Untuk itu, dalam kasus pemerkosaan perlu mempertimbangkan secara detail melalui kaca mata medis dan agama. Jika diperlukan, kata Dewi, pembuktian seseorang sebagai korban pemerkosaan dilakukan di rumah sakit milik pemerintah atau rumah sakit Polri. "Pembuktian dari polisi harus ada," kata dia.
Dia mengingatkan agar kasus pemerkosaan dilihat satu per satu, atau kasus demi kasus. "Kasus tersebut tidak bisa dipukul rata, karena unsur-unsurnya berbeda," ujar dia.
Dia menjelaskan, lokasi kejadian, psikologis korban, perekonomian, pendidikan dan kondisis turut menjadi bahan pertimbangan pengambilan keputusan.

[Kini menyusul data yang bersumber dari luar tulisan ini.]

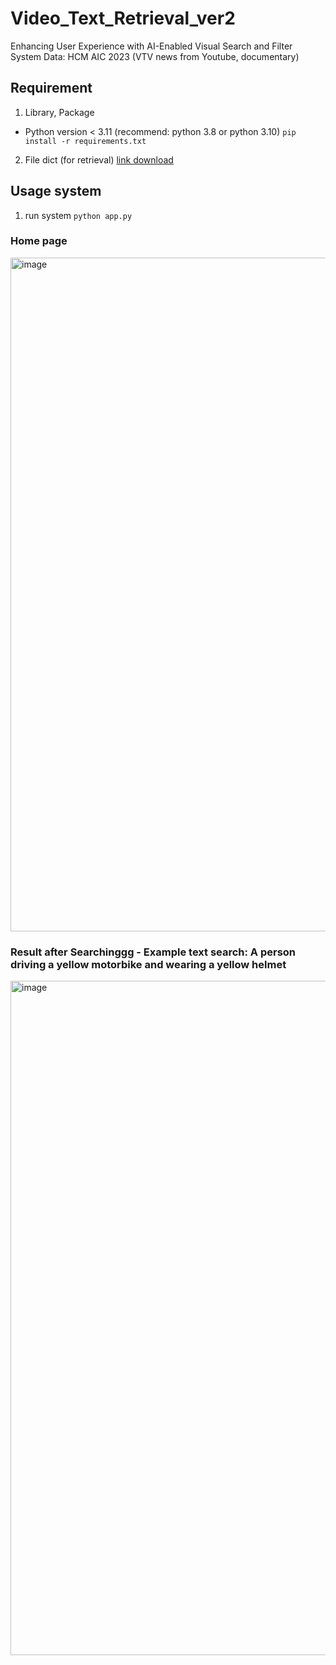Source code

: # Video_Text_Retrieval_ver2
Enhancing User Experience with  AI-Enabled Visual Search and Filter System
Data: HCM AIC 2023 (VTV news from Youtube, documentary)
## Requirement
1. Library, Package
- Python version < 3.11 (recommend: python 3.8 or python 3.10)
`pip install -r requirements.txt`

2. File dict (for retrieval)
[link download](https://drive.google.com/drive/u/2/folders/1YEwKTQoWAqAoKPDPdx2Oj9MzKgn9hPrU?fbclid=IwAR3dTiq3uEUKX7sfXjYqBS9Zt1GmkV2qTGzdEh7kOOxADyT7SBS0vZ1cQ-c)

## Usage system
1. run system
`python app.py`

### Home page 
<img width="1078" alt="image" src="https://github.com/RioLei/Video_Text_Retrieval_ver2/assets/88385496/f847a8b3-676b-4760-8ccc-aeb822cbac67">

### Result after Searchinggg - Example text search: A person driving a yellow motorbike and wearing a yellow helmet
<img width="1079" alt="image" src="https://github.com/RioLei/Video_Text_Retrieval_ver2/assets/88385496/cdd720b3-bdee-4135-a39b-5278121c21c7">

Namun demikian, dia mengatakan, korban pemerkosaan mengalami beban psikologis yang tidak mudah. Wanita korban pemerkosaan mengalami depresi karena diperkosa, lalu depresi karena kehamilan dan saat melahirkan.
Menurut dia, setelah melahirkan, si korban tetap akan mengingat pemerkosaan setiap kali melihat bayi yang dilahirkannya.
Dia menghawatirkan sesuatu yang lebih buruk terjadi kepada korban pemerkosaan. Menurut dia, wanita korban pemerkosaan bisa melakukan sesuatu yang tidak rasional seperti membuang atau menerlantarkan bayinya. "Kalau ketahuan membuang bisa dipenjara. Nah kan malah kasihan banget," kata dia.
Dia mengatakan, bisa saja sang ibu enggan mengurus anak tersebut karena tidak menginginkannya. "Lantas siapa yang mau ngurusin? Atau diserahin aja ke negara?" kata dia.